Learning attribute-aware dictionary for image classification and search

  • Authors:
  • Junjie Cai;Zheng-Jun Zha;Huanbo Luan;Shiliang Zhang;Qi Tian

  • Affiliations:
  • University of Texas at San Antonio, San Antonio, TX, USA;National University of Singapore, Singapore, Singapore;National University of Singapore, Singapore, Singapore;University of Texas at San Antonio, San Antonio, TX, USA;University of Texas at San Antonio, San Antonio, TX, USA

  • Venue:
  • Proceedings of the 3rd ACM conference on International conference on multimedia retrieval
  • Year:
  • 2013

Quantified Score

Hi-index 0.00

Visualization

Abstract

Bag-of-visual words (BoW) model has recently been well advocated for image classification and search. However, one critical limitation of existing BoW model is the lack of semantic information.

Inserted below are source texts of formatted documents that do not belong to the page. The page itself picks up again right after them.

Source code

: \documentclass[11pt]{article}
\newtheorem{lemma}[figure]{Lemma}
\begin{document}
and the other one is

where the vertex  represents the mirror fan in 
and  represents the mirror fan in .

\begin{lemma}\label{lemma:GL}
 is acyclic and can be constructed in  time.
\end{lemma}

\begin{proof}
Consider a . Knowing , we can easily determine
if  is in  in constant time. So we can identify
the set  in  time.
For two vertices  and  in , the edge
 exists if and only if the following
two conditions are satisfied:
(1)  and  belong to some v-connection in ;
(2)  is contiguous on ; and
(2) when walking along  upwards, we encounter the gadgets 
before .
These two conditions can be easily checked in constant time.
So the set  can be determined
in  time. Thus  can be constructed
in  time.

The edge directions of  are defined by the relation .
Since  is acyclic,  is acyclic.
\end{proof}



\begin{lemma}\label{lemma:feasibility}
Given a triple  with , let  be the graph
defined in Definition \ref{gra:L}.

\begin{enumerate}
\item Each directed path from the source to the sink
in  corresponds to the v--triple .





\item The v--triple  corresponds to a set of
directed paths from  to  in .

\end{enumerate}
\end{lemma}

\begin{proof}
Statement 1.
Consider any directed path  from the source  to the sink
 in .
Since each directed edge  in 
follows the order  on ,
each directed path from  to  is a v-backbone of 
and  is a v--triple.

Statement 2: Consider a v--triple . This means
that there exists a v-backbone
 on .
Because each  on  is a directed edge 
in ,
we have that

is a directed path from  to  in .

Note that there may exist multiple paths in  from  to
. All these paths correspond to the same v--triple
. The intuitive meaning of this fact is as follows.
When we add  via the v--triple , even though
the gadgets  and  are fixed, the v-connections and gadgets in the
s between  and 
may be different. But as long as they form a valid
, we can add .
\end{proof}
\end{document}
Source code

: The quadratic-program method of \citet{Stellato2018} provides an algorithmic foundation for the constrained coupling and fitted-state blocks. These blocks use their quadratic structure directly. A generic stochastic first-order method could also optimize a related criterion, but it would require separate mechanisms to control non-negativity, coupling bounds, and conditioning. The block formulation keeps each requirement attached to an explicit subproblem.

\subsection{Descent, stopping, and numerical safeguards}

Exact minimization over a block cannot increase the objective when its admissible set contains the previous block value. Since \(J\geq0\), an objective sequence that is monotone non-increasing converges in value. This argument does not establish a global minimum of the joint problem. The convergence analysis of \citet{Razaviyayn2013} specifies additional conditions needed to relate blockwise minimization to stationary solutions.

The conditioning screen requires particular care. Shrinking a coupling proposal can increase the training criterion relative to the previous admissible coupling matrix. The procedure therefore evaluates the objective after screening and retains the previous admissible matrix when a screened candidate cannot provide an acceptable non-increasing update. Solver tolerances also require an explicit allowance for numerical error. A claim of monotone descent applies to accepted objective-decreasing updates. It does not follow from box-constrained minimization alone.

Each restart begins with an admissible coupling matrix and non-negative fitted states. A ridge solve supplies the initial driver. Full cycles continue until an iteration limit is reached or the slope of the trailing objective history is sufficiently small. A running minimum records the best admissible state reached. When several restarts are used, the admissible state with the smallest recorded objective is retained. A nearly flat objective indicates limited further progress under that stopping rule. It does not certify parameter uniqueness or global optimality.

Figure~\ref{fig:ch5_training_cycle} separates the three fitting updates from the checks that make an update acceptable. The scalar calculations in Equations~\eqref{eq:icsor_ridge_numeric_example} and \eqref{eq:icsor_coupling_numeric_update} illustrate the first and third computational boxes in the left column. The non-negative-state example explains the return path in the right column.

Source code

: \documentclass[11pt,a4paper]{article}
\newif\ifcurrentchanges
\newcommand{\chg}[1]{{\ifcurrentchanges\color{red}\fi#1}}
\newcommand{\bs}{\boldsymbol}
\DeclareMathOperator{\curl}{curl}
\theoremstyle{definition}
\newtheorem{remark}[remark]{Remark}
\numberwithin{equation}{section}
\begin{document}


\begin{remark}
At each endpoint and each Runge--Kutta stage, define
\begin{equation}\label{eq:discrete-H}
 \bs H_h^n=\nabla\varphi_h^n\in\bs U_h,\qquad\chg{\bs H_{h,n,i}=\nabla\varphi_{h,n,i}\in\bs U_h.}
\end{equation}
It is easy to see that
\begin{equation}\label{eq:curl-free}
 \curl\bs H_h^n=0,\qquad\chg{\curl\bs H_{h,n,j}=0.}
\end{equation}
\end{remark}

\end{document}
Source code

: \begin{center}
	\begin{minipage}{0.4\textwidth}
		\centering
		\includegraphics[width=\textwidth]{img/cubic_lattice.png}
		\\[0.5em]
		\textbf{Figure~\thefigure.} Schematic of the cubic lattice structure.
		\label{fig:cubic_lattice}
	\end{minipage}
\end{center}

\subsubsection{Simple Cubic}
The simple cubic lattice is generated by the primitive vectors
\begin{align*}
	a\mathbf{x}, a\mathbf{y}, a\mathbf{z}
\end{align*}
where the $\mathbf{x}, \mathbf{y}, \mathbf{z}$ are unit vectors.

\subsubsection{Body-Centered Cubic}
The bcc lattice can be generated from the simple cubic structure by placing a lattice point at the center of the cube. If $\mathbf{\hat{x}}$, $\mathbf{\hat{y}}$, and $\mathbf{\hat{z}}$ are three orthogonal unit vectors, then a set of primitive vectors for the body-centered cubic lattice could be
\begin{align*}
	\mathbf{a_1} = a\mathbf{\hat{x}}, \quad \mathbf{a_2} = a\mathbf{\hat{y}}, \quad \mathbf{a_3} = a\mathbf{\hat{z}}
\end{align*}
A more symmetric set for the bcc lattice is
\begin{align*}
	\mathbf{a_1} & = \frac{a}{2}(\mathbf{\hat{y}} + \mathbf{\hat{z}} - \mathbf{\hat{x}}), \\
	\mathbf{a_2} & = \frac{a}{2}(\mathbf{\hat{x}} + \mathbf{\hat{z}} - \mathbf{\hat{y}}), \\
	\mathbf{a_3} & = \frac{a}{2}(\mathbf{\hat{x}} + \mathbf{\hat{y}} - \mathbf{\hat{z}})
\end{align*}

To alleviate the impact of this issue, it is imperative to construct semantic-aware visual dictionary. In this paper, we propose a novel approach for learning visual word dictionary embedding intermediate-level semantics. Specifically, we first introduce an Attribute aware Dictionary Learning(AttrDL) scheme to learn multiple sub-dictionaries with specific semantic meanings. We divide training images into different sets and each represents a specific attribute. For each image set, an attribute-aware sub-vocabulary is learned. Hence, these resulting sub-vocabularies are more discriminative for semantics than the traditional vocabularies. Second, to get semantic-aware and discriminative BoW representation with the learned sub-vocabularies, we adopt the idea of L21-norm regularized sparse coding and recode the resulting sparse representation of each image. Experimental results show that the proposed scheme outperforms the state-of-the-art algorithms in both image classification and search tasks.